ROCKVILLE, Md. – Roger Waters is directing troops. Literally.
The famous front man has led the British band Pink Floyd for the past half-century. Now he’s leading a practice session in a room filled with wounded military veterans.
MusiCorps, a music rehabilitation program for recovering armed service members, is seeking to expand beyond the 50 recovering veterans now participating in the MusiCorps Wounded Warrior Band yearly.
Waters is instrumental in the group’s expansion efforts and is vocal about what needs to happen to grow the project.
“What we need,” Waters said in an interview, “is to find a George Soros or someone out there who will give MusiCorps a few million bucks to support this program because it is hugely humane and worthwhile… We ought to be devoting our resources to looking after these men and all people who need our help.”
The program’s founder, composer Arthur Bloom, said music aids wounded warriors in their recovery.
To get them back in a groove, MusiCorps holds practice sessions and performances with accomplished musicians.
Bloom said he too has greater aspirations for MusiCorps, a project that started out as “an experiment” after meeting an injured serviceman at Walter Reed.

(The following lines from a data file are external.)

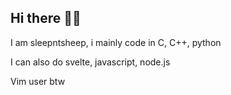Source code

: ## Hi there 👋🗿

I am sleepntsheep, i mainly code in C, C++, python

I can also do svelte, javascript, node.js

Vim user btw
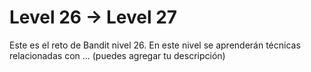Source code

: # Level 26 → Level 27
Este es el reto de Bandit nivel 26. En este nivel se aprenderán técnicas relacionadas con ... (puedes agregar tu descripción)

The recovering soldier had lost his leg to a roadside bomb, and was worried that he wouldn’t be able to play the drums again.
Bloom said that moment – eight years ago – inspired MusiCorps, the project that has become his “life’s work.”
Tim Donley, a retired Marine corporal, said he’s experiencing the benefits of the program firsthand.
“I’d say something like MusiCorps is saving lives, which I guarantee it has, and I know it has, and I know it still is,” Donley said in an interview, “but that’s that one-liner and it’s corny and people don’t think you mean that.”
Waters, a singer, songwriter and bassist, is hosting a benefit concert featuring the MusiCorps Wounded Warrior Band on Friday, Oct. 16 at Constitution Hall, to raise money for the program’s future endeavors.